The Battle of Baddowal was an attack in 1846 by troops of the Sikh Empire on a contingent of the British East India Company near Ludhiana in the present-day state of Punjab, India.

The Battle 
After the Sikh army was defeated in the Battle of Mudki and the Battle of Ferozeshah, the British army, led by Sir Harry Smith, marched to relieve Ludhiana. The rear of his Anglo-Indian column was attacked near Baddowal by Sikh troops under Ranjodh Singh. The British army lost baggage and stores. However a week later they defeated the Sikhs at the Battle of Aliwal

Ranjodh Singh Majithia, was the son of Desa Singh Mahithia, one of the most able ministers under Maharaja Ranjit Singh. Ranjodh Singh commanded a large army of ten thousand infantry and cavalry with sixty guns. They crossed the Sutlej and was joined by Ajit Singh of Ladwa. They marched towards Ludhiana and burnt a portion of the British cantonment. Harry Smith (afterwards Governor of Cape Colony), who was sent to relieve Ludhiana, marched eastwards from Ferozepur, keeping a few miles away from the Sutlej.

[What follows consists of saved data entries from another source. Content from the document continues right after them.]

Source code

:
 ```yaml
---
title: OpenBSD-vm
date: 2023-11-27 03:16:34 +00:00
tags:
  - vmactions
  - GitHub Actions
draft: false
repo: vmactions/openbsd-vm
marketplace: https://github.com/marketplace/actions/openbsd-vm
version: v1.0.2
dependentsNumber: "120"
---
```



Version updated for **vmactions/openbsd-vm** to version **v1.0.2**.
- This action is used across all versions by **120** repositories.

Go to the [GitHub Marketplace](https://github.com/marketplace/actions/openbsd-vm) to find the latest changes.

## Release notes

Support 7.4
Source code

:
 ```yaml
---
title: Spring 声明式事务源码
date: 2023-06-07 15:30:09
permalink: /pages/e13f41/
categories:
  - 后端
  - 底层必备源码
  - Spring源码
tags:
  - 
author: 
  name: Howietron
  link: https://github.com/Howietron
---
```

Ranjodh Singh Majithia attacked Smith’s column and when Smith tried to make a detour at Buddowal, attacked his rear with great vigour and captured his baggage train and stores on 21 January. Harry Smith states, "the enemy, with a dexterity and quickness not to be exceeded, formed a line of seven battalions directly across my rear, with guns in the intervals of battalions, for the purpose of attacking my column with his line. This was a very able and well-executed move, which rendered my position critical and demanded nerve and decision to evade the coming storm.”

As retribution, the British burnt the Buddowal Fort including the Indian civilians inside it. A memorial was built at this place to keep the legacy of this important event alive.